Because of the situation with her parents, Gogoberidze was first sent to an orphanage and later taken in by her aunts. She also wanted to become a director, but the relevant education was not accessible to her because both her parents were being politically persecuted. She instead studied English and American literature, including the work of Walt Whitman, at Tbilisi State University. Following the death of Stalin, she could go on to study at the Department of Film-making of Moscow State University, from which she graduated in 1958. Gogoberidze headed the Director's Studio at the Rustaveli Theatre School, Tbilisi, in 1975.

In 1988, she became President of the International Association of Women Directors. She was elected to the Parliament of Georgia from 1992 to 1995. From 1996 to 2000, she was a member of the Parliamentary Assembly of the Council of Europe. In 2004, she served as Georgia's Ambassador to France.
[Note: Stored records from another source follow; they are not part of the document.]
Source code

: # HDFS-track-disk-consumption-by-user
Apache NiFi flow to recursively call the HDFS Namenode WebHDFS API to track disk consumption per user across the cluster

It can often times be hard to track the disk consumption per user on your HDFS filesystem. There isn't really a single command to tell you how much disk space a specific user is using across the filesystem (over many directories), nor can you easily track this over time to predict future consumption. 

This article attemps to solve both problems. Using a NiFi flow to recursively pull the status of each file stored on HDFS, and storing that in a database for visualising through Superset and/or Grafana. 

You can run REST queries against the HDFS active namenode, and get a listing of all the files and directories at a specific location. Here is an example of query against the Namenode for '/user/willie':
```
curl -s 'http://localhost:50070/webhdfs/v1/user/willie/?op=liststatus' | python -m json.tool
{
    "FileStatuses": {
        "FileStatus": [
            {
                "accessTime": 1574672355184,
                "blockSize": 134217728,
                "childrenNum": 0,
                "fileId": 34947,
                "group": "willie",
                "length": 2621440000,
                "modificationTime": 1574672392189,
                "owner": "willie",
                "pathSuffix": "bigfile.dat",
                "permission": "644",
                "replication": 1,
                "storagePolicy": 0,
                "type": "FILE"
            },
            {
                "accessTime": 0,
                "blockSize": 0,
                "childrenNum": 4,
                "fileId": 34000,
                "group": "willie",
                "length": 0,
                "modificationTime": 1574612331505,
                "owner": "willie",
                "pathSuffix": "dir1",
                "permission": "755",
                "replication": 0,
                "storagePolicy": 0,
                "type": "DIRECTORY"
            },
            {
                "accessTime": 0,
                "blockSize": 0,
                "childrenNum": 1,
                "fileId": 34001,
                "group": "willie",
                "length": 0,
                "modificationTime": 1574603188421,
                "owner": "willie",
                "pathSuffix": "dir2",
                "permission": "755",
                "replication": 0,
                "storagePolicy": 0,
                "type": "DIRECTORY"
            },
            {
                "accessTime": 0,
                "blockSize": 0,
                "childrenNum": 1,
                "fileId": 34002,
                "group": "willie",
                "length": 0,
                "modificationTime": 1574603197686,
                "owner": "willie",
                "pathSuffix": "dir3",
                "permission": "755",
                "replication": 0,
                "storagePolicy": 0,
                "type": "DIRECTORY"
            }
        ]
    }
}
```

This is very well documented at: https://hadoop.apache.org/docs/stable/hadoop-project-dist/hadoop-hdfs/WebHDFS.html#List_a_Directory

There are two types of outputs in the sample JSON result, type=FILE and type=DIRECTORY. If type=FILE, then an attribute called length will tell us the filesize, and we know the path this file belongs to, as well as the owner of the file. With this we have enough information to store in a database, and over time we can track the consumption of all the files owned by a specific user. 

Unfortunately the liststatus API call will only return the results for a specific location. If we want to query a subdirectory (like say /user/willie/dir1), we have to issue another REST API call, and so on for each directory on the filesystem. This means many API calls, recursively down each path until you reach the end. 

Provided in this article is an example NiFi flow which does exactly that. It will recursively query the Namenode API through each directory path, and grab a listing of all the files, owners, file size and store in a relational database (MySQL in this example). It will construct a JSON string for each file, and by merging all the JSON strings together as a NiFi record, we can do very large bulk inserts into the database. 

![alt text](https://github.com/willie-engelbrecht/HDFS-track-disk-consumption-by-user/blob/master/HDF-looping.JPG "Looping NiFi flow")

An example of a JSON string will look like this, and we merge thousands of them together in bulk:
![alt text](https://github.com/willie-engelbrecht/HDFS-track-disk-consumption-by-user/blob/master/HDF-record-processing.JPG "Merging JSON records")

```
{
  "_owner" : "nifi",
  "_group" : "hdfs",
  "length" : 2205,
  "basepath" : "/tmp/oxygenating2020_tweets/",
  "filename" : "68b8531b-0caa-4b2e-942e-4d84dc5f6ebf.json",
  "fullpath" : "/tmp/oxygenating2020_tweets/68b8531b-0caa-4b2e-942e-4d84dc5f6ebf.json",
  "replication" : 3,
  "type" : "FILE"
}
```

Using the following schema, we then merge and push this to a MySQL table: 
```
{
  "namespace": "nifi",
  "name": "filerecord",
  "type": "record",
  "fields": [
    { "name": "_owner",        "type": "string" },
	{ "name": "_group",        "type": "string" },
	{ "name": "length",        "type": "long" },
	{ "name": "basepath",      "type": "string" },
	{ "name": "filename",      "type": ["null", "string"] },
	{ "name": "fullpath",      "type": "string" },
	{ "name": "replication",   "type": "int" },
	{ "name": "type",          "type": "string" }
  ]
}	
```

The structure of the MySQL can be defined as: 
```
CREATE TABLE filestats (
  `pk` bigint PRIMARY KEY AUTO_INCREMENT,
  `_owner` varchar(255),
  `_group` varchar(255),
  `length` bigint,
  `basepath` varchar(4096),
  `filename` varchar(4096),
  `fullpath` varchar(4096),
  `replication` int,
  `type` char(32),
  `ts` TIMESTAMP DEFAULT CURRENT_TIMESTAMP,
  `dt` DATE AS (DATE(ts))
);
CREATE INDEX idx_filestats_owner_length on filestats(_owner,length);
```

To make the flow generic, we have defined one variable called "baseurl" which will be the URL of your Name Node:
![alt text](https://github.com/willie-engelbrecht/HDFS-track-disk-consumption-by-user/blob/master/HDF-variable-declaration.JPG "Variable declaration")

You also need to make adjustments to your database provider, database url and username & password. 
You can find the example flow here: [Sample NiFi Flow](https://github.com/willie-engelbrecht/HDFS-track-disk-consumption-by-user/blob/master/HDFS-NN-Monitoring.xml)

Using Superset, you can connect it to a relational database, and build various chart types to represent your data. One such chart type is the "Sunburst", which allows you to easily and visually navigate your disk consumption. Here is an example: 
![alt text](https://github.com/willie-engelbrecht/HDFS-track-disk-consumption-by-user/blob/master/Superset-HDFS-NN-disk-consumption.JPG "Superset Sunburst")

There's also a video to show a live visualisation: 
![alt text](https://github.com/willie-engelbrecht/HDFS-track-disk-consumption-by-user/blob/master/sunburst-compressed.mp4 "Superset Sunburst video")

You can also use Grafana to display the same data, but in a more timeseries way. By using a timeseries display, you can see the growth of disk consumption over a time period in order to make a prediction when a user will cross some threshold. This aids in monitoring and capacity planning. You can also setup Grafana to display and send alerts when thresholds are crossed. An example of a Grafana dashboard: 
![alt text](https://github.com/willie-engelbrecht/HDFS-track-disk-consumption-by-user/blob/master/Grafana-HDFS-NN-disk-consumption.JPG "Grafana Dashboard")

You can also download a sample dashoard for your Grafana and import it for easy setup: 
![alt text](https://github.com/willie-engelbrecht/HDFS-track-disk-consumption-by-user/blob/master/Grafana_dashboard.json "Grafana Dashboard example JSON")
Gogoberidze's fiction and documentary movies have won several international awards. Her film Day Is Longer Than Night was entered into the 1984 Cannes Film Festival. In the same year, she was a member of the jury at the 34th Berlin International Film Festival. She also holds the State Award of the USSR, the State Award of the Georgian SSR, the People's Artist of the Republic of Georgia and the French Legion of Honour.

Gogoberidze was married beginning in 1958 to the architect Vladimir Aleksi-Meskhishvili (died 1978). She has two daughters, with Salomé Alexi also becoming a director.